- THE PROBLEM
Each entry should be given again exactly, with any image left out.

- EXCERPTED RECORDS
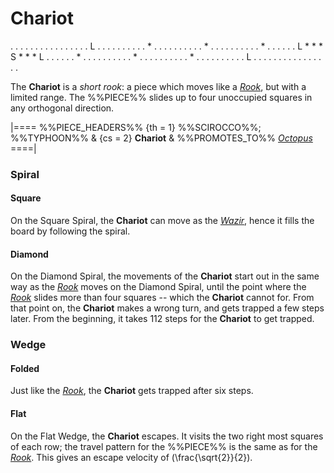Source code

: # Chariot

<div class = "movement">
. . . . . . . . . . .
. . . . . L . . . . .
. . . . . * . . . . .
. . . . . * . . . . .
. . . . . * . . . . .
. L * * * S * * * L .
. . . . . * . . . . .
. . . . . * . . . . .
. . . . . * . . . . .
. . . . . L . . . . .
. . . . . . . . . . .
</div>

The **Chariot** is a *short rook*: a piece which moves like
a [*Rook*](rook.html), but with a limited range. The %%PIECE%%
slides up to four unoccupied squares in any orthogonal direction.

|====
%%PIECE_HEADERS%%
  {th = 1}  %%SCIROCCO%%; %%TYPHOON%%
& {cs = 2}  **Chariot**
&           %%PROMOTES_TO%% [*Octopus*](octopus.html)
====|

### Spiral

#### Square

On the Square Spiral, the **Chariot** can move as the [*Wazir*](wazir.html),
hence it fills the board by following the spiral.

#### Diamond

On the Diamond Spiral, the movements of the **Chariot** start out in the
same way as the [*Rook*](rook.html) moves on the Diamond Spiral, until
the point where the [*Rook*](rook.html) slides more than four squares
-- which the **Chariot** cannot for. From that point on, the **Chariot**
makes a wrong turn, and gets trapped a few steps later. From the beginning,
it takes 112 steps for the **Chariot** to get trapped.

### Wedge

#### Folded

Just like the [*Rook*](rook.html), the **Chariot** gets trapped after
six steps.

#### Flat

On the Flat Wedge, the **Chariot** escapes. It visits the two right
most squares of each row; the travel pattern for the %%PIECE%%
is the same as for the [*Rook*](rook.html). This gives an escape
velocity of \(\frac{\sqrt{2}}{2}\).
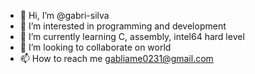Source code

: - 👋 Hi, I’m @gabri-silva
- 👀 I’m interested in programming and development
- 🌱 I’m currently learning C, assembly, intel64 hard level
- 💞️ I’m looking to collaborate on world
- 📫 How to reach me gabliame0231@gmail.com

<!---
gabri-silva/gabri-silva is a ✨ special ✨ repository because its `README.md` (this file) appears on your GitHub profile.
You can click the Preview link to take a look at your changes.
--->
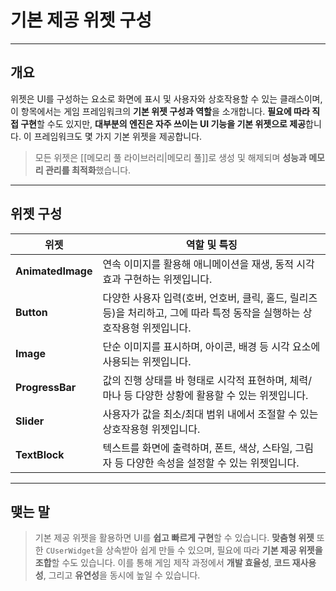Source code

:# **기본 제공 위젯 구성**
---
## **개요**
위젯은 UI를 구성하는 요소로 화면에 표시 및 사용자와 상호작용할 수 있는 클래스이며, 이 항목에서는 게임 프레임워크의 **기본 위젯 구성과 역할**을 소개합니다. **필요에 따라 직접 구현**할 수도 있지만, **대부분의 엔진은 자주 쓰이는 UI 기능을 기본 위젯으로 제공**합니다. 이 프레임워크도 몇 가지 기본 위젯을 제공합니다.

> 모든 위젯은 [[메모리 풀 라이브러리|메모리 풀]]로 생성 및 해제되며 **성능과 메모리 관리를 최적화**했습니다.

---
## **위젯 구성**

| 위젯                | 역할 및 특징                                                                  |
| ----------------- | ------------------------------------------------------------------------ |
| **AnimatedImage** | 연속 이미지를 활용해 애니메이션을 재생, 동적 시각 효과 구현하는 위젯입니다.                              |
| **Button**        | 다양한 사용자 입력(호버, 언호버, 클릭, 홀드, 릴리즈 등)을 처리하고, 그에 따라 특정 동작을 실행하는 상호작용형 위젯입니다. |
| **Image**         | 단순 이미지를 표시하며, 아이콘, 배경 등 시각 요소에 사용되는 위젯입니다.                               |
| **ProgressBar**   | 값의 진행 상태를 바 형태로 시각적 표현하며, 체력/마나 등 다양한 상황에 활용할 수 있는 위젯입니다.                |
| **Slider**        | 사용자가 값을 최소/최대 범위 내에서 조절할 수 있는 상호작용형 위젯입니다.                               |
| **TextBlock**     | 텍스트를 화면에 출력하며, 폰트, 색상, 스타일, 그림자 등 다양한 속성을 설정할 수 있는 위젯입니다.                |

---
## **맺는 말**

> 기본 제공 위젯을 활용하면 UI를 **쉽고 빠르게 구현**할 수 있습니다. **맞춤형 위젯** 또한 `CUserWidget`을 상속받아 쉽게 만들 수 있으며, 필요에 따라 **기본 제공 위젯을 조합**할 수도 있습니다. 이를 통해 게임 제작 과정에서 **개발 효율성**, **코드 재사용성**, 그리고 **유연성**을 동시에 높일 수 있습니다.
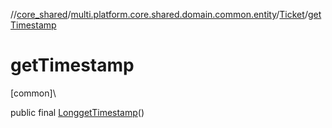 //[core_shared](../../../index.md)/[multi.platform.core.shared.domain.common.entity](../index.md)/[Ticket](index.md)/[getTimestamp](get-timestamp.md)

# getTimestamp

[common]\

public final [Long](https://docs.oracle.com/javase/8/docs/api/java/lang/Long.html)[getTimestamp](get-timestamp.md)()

- WRITTEN REPLY
Source code

: # Chariot

<div class = "movement">
. . . . . . . . . . .
. . . . . L . . . . .
. . . . . * . . . . .
. . . . . * . . . . .
. . . . . * . . . . .
. L * * * S * * * L .
. . . . . * . . . . .
. . . . . * . . . . .
. . . . . * . . . . .
. . . . . L . . . . .
. . . . . . . . . . .
</div>

The **Chariot** is a *short rook*: a piece which moves like
a [*Rook*](rook.html), but with a limited range. The %%PIECE%%
slides up to four unoccupied squares in any orthogonal direction.

|====
%%PIECE_HEADERS%%
  {th = 1}  %%SCIROCCO%%; %%TYPHOON%%
& {cs = 2}  **Chariot**
&           %%PROMOTES_TO%% [*Octopus*](octopus.html)
====|

### Spiral

#### Square

On the Square Spiral, the **Chariot** can move as the [*Wazir*](wazir.html),
hence it fills the board by following the spiral.

#### Diamond

On the Diamond Spiral, the movements of the **Chariot** start out in the
same way as the [*Rook*](rook.html) moves on the Diamond Spiral, until
the point where the [*Rook*](rook.html) slides more than four squares
-- which the **Chariot** cannot for. From that point on, the **Chariot**
makes a wrong turn, and gets trapped a few steps later. From the beginning,
it takes 112 steps for the **Chariot** to get trapped.

### Wedge

#### Folded

Just like the [*Rook*](rook.html), the **Chariot** gets trapped after
six steps.

#### Flat

On the Flat Wedge, the **Chariot** escapes. It visits the two right
most squares of each row; the travel pattern for the %%PIECE%%
is the same as for the [*Rook*](rook.html). This gives an escape
velocity of \(\frac{\sqrt{2}}{2}\).
Source code

: - 👋 Hi, I’m @gabri-silva
- 👀 I’m interested in programming and development
- 🌱 I’m currently learning C, assembly, intel64 hard level
- 💞️ I’m looking to collaborate on world
- 📫 How to reach me gabliame0231@gmail.com

<!---
gabri-silva/gabri-silva is a ✨ special ✨ repository because its `README.md` (this file) appears on your GitHub profile.
You can click the Preview link to take a look at your changes.
--->
Source code

:# **기본 제공 위젯 구성**
---
## **개요**
위젯은 UI를 구성하는 요소로 화면에 표시 및 사용자와 상호작용할 수 있는 클래스이며, 이 항목에서는 게임 프레임워크의 **기본 위젯 구성과 역할**을 소개합니다. **필요에 따라 직접 구현**할 수도 있지만, **대부분의 엔진은 자주 쓰이는 UI 기능을 기본 위젯으로 제공**합니다. 이 프레임워크도 몇 가지 기본 위젯을 제공합니다.

> 모든 위젯은 [[메모리 풀 라이브러리|메모리 풀]]로 생성 및 해제되며 **성능과 메모리 관리를 최적화**했습니다.

---
## **위젯 구성**

| 위젯                | 역할 및 특징                                                                  |
| ----------------- | ------------------------------------------------------------------------ |
| **AnimatedImage** | 연속 이미지를 활용해 애니메이션을 재생, 동적 시각 효과 구현하는 위젯입니다.                              |
| **Button**        | 다양한 사용자 입력(호버, 언호버, 클릭, 홀드, 릴리즈 등)을 처리하고, 그에 따라 특정 동작을 실행하는 상호작용형 위젯입니다. |
| **Image**         | 단순 이미지를 표시하며, 아이콘, 배경 등 시각 요소에 사용되는 위젯입니다.                               |
| **ProgressBar**   | 값의 진행 상태를 바 형태로 시각적 표현하며, 체력/마나 등 다양한 상황에 활용할 수 있는 위젯입니다.                |
| **Slider**        | 사용자가 값을 최소/최대 범위 내에서 조절할 수 있는 상호작용형 위젯입니다.                               |
| **TextBlock**     | 텍스트를 화면에 출력하며, 폰트, 색상, 스타일, 그림자 등 다양한 속성을 설정할 수 있는 위젯입니다.                |

---
## **맺는 말**

> 기본 제공 위젯을 활용하면 UI를 **쉽고 빠르게 구현**할 수 있습니다. **맞춤형 위젯** 또한 `CUserWidget`을 상속받아 쉽게 만들 수 있으며, 필요에 따라 **기본 제공 위젯을 조합**할 수도 있습니다. 이를 통해 게임 제작 과정에서 **개발 효율성**, **코드 재사용성**, 그리고 **유연성**을 동시에 높일 수 있습니다.
 //[core_shared](../../../index.md)/[multi.platform.core.shared.domain.common.entity](../index.md)/[Ticket](index.md)/[getTimestamp](get-timestamp.md)

# getTimestamp

[common]\

public final [Long](https://docs.oracle.com/javase/8/docs/api/java/lang/Long.html)[getTimestamp](get-timestamp.md)()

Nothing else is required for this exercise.